WHY THEY’RE AWESOME: This scene has been hanging around in my subconscious for the near-decade since it was published.

On the surface, it’s not particularly remarkable. Just Dick Grayson and Damian Wayne training together. Sort of a Karate Kid scenario with Dick in the Mr. Miyagi role. But as Eric Bischoff might say, “context is king.” This issue came out shortly after Final Crisis, in which Bruce Wayne “died” at the hands of Darkseid. Thus, Dick Grayson has once again taken on the role of Batman, and Damian has become Robin.

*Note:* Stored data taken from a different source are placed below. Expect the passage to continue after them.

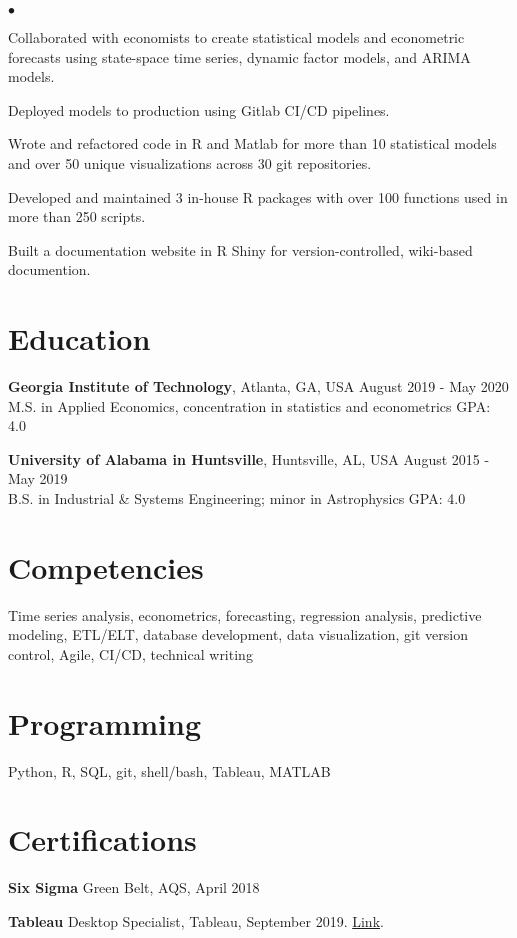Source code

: \documentclass[margin, line]{res}
\newenvironment{list2}{
  \begin{list}{$\bullet$}{%
      \setlength{\itemsep}{0.04in}
      \setlength{\parsep}{0in} \setlength{\parskip}{0in}
      \setlength{\topsep}{0.05in} \setlength{\partopsep}{0in} 
      \setlength{\leftmargin}{\dimexpr 26pt-0.05in}}}
    {\end{list}}
\begin{document}
\begin{resume}
    \begin{list2}
        \item Collaborated with economists to create statistical models and econometric forecasts using state-space time series, dynamic factor models, and ARIMA models.
        \item Deployed models to production using Gitlab CI/CD pipelines.
        \item Wrote and refactored code in R and Matlab for more than 10 statistical models and over 50 unique visualizations across 30 git repositories. 
        \item Developed and maintained 3 in-house R packages with over 100 functions used in more than 250 scripts.
        \item Built a documentation website in R Shiny for version-controlled, wiki-based documention.
    \end{list2}


\section{\sc Education }

{\bf Georgia Institute of Technology}, Atlanta, GA, USA \hfill August 2019 - May 2020\\
M.S. in Applied Economics, concentration in statistics and econometrics \hfill GPA: 4.0


{\bf University of Alabama in Huntsville}, Huntsville, AL, USA \hfill August 2015 - May 2019 \\
B.S. in Industrial \& Systems Engineering; minor in Astrophysics \hfill GPA: 4.0

\section{\sc Competencies} 
Time series analysis, econometrics, forecasting, regression analysis, predictive modeling, ETL/ELT, database development, data visualization, git version control, Agile, CI/CD, technical writing

\section{\sc Programming} 
Python, R, SQL, git, shell/bash, Tableau, MATLAB


\section{\sc Certifications }
{\bf Six Sigma} Green Belt, AQS, April 2018
\vspace*{-3mm}

{\bf Tableau} Desktop Specialist, Tableau, September 2019. \href{https://www.credly.com/badges/e9a605a8-1977-4a1c-ab24-149a37c7fb36/linked_in_profile}{Link}.
\vspace*{-3mm}

\end{resume}
\end{document}
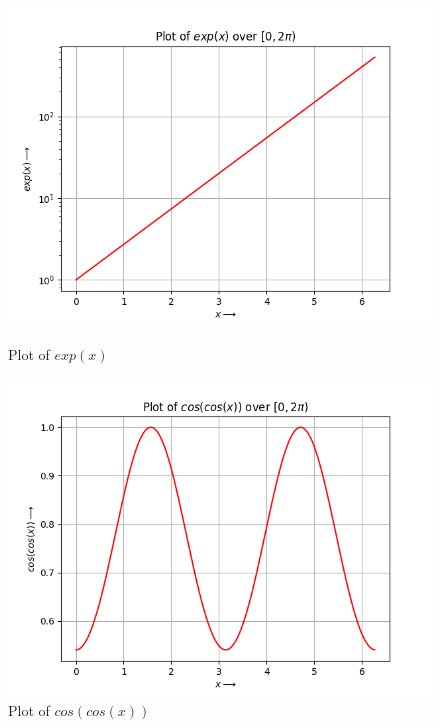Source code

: \documentclass[12pt, a4paper]{article}
\begin{document}
	\begin{figure}[H]
		\centering
		\includegraphics[scale=0.75]{Figure_13.png}
		\caption{Plot of $exp(x)$}
		\centering
		\includegraphics[scale=0.75]{Figure_14.png}
		\caption{Plot of $cos(cos(x))$}
	\end{figure}
	
\end{document}
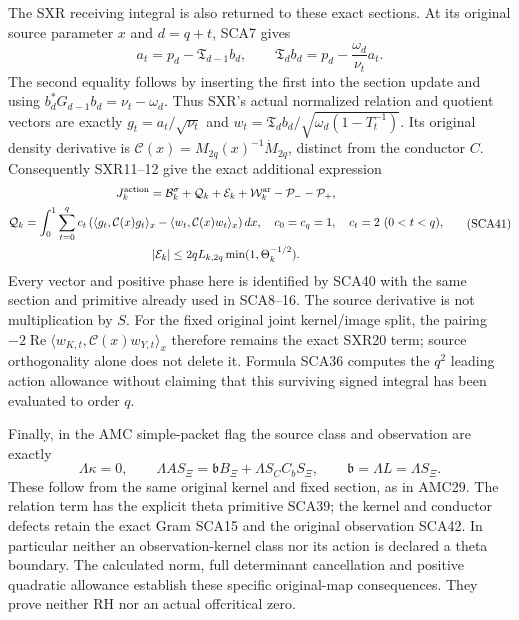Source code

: The SXR receiving integral is also returned to these exact sections.
At its original source parameter $x$ and $d=q+t$, SCA7 gives
\[
 a_t=p_d-\mathfrak T_{d-1}b_d,\qquad
 \mathfrak T_db_d=p_d-\frac{\omega_d}{\nu_t}a_t.
 \tag{SCA40}
\]
The second equality follows by inserting the first into the section update
and using $b_d^*G_{d-1}b_d=\nu_t-\omega_d$. Thus SXR's actual normalized
relation and quotient vectors are exactly
$g_t=a_t/\sqrt{\nu_t}$ and
$w_t=\mathfrak T_db_d/\sqrt{\omega_d(1-T_t^{-1})}$.
Its original density derivative is
$\mathcal C(x)=M_{2q}(x)^{-1}\dot M_{2q}$, distinct from the conductor $C$.
Consequently SXR11--12 give the exact additional expression
\[
 \begin{gathered}
 J_k^{\rm action}=\mathcal B_k^\sigma+\mathcal Q_k+\mathcal E_k
                  +\mathcal W_k^{\rm ar}-\mathcal P_--\mathcal P_+,\\
 \mathcal Q_k=\int_0^1\sum_{t=0}^q c_t
   \left(\langle g_t,\mathcal C(x)g_t\rangle_x
              -\langle w_t,\mathcal C(x)w_t\rangle_x\right)dx,
 \quad c_0=c_q=1,\quad c_t=2\ (0<t<q),\\
 |\mathcal E_k|\le2qL_{k,2q}\min(1,\Theta_k^{-1/2}).
 \end{gathered}\tag{SCA41}
\]
Every vector and positive phase here is identified by SCA40 with the same
section and primitive already used in SCA8--16. The source derivative is
not multiplication by $S$. For the fixed original joint kernel/image split,
the pairing $-2\operatorname{Re}\langle w_{K,t},\mathcal C(x)w_{Y,t}\rangle_x$
therefore remains the exact SXR20 term; source orthogonality alone does not
delete it. Formula SCA36 computes the $q^2$ leading action allowance without
claiming that this surviving signed integral has been evaluated to order $q$.

Finally, in the AMC simple-packet flag the source class and observation are
exactly
\[
 \Lambda\kappa=0,\qquad
 \Lambda AS_\Xi=\mathfrak b B_\Xi+\Lambda S_C C_bS_\Xi,
 \qquad \mathfrak b=\Lambda L=\Lambda S_\Xi.
 \tag{SCA42}
\]
These follow from the same original kernel and fixed section, as in AMC29.
The relation term has the explicit theta primitive SCA39; the kernel and
conductor defects retain the exact Gram SCA15 and the original observation
SCA42. In particular neither an observation-kernel class nor its action is
declared a theta boundary. The calculated norm, full determinant cancellation
and positive quadratic allowance establish these specific original-map
consequences. They prove neither RH nor an actual offcritical zero.

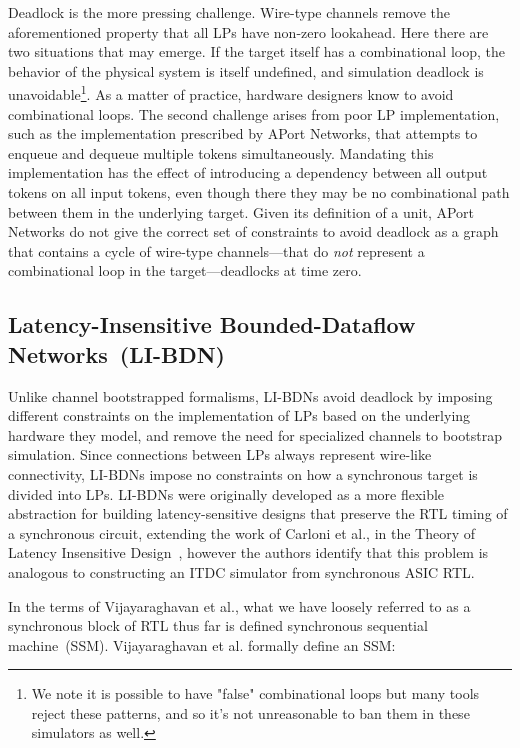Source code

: Deadlock is the more pressing challenge. Wire-type channels remove the
aforementioned property that all LPs have non-zero lookahead.  Here there are
two situations that may emerge. If the target itself has a combinational loop,
the behavior of the physical system is itself undefined, and simulation
deadlock is unavoidable\footnote{We note it is possible to have "false"
combinational loops but many tools reject these patterns, and so it's not
unreasonable to ban them in these simulators as well.}. As a matter of
practice, hardware designers know to avoid combinational loops. The second
challenge arises from poor LP implementation, such as the implementation prescribed by
APort Networks, that attempts to enqueue and dequeue multiple tokens
simultaneously. Mandating this implementation has the effect of introducing a
dependency between all output tokens on all input tokens, even though there
they may be no combinational path between them in
the underlying target. Given its definition of a unit, APort Networks do not
give the correct set of constraints to avoid deadlock as a graph that contains
a cycle of wire-type channels---that do \emph{not} represent a combinational loop in
the target---deadlocks at time zero.


\subsection{Latency-Insensitive Bounded-Dataflow Networks~(LI-BDN)}

Unlike channel bootstrapped formalisms, LI-BDNs avoid deadlock by imposing
different constraints on the implementation of LPs based on the underlying
hardware they model, and remove the need for specialized channels to bootstrap
simulation. Since connections between LPs always represent wire-like
connectivity, LI-BDNs impose no constraints on how a synchronous target
is divided into LPs. LI-BDNs were originally developed as a more flexible abstraction for building
latency-sensitive designs that preserve the RTL timing of a synchronous circuit, extending
the work of Carloni et al., in the Theory of Latency Insensitive Design~\cite{TheoryOfLIDesign}, however the authors identify that this problem is analogous
to constructing an ITDC simulator from synchronous ASIC RTL.

In the terms of Vijayaraghavan et al.\cite{LIBDN}, what we have loosely referred to as a synchronous
block of RTL thus far is defined synchronous sequential machine~(SSM). Vijayaraghavan et
al.\cite{LIBDN} formally define an SSM:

Putting these two together was a perfect recipe for personality conflicts. Dick’s generally friendly and warm personality clashed with Damian’s defiant, abrasive, and often bratty disposition. Especially early on in their partnership.

But in Batman #688, Judd Winick took the time to balance the scales a little bit, and show us is indeed a qualified mentor for Damian. Not necessarily because of his fighting prowess, but the patience and wisdom years of experience have brought him. It’s a quality that can’t be taught, and one that makes for a damn good teacher.

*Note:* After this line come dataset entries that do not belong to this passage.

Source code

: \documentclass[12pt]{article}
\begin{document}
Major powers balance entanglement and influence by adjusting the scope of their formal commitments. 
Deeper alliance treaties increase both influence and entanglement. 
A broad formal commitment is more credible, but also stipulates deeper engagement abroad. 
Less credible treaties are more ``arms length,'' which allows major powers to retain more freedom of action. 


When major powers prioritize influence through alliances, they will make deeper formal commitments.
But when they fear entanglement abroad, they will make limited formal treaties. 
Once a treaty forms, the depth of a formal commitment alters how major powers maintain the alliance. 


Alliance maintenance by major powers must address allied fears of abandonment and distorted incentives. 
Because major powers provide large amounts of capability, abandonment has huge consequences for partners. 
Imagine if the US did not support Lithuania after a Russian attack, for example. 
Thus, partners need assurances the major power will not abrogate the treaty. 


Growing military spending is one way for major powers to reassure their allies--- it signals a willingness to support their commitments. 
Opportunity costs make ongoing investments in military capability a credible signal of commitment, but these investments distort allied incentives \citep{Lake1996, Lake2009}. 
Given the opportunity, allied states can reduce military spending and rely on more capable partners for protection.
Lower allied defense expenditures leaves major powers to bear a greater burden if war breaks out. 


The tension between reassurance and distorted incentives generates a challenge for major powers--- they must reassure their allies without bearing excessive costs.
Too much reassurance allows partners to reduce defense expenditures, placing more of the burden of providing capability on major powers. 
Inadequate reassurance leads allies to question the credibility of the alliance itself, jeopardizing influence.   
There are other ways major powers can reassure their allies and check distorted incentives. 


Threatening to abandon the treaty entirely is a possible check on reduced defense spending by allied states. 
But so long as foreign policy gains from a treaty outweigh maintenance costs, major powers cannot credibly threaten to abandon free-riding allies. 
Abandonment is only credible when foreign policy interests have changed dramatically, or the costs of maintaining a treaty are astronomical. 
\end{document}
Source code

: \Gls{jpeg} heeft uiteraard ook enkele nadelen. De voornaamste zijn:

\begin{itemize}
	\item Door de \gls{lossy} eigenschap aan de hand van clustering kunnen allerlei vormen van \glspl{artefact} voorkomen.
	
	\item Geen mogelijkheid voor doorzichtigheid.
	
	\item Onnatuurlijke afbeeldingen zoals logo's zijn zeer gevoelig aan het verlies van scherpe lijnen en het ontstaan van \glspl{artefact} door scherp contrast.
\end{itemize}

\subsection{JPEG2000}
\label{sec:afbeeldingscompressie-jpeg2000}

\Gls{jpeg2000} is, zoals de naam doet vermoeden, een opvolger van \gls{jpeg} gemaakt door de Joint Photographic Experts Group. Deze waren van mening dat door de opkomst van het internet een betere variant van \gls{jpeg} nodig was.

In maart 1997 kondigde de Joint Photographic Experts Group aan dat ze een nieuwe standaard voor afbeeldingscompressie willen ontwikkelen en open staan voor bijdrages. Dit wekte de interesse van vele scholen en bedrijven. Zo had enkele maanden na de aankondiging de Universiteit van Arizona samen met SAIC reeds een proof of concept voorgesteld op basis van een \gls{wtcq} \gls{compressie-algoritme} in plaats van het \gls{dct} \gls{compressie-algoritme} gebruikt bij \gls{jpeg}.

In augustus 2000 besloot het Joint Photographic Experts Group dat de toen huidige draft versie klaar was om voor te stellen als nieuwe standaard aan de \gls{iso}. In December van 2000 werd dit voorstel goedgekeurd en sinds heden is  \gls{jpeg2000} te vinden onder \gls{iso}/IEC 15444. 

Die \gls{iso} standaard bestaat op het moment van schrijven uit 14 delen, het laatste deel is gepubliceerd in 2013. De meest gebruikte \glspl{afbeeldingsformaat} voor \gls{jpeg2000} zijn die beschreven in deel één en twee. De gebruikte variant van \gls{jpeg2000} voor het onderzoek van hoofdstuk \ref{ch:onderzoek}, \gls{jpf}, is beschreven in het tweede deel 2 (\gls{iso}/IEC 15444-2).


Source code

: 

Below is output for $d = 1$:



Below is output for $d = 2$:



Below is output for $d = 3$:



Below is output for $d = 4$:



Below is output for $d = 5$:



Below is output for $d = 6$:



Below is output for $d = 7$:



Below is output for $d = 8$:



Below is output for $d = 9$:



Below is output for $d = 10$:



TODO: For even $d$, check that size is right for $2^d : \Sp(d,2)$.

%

I was working on a piece of fiction recently, with a scene that had a similar teacher/student premise. For whatever reason, I kept coming back to the line Dick has at the end of this scene: “Don’t anticipate.” I like that. Simple. Concise.

I know Judd Winick isn’t everybody’s favorite Batman writer. But more often than not, I really dug his stuff. Throw in the art by Mark Bagley, who’d just come off his legendary run on Ultimate Spider-Man, and these pages definitely have their fair share of awesomeness.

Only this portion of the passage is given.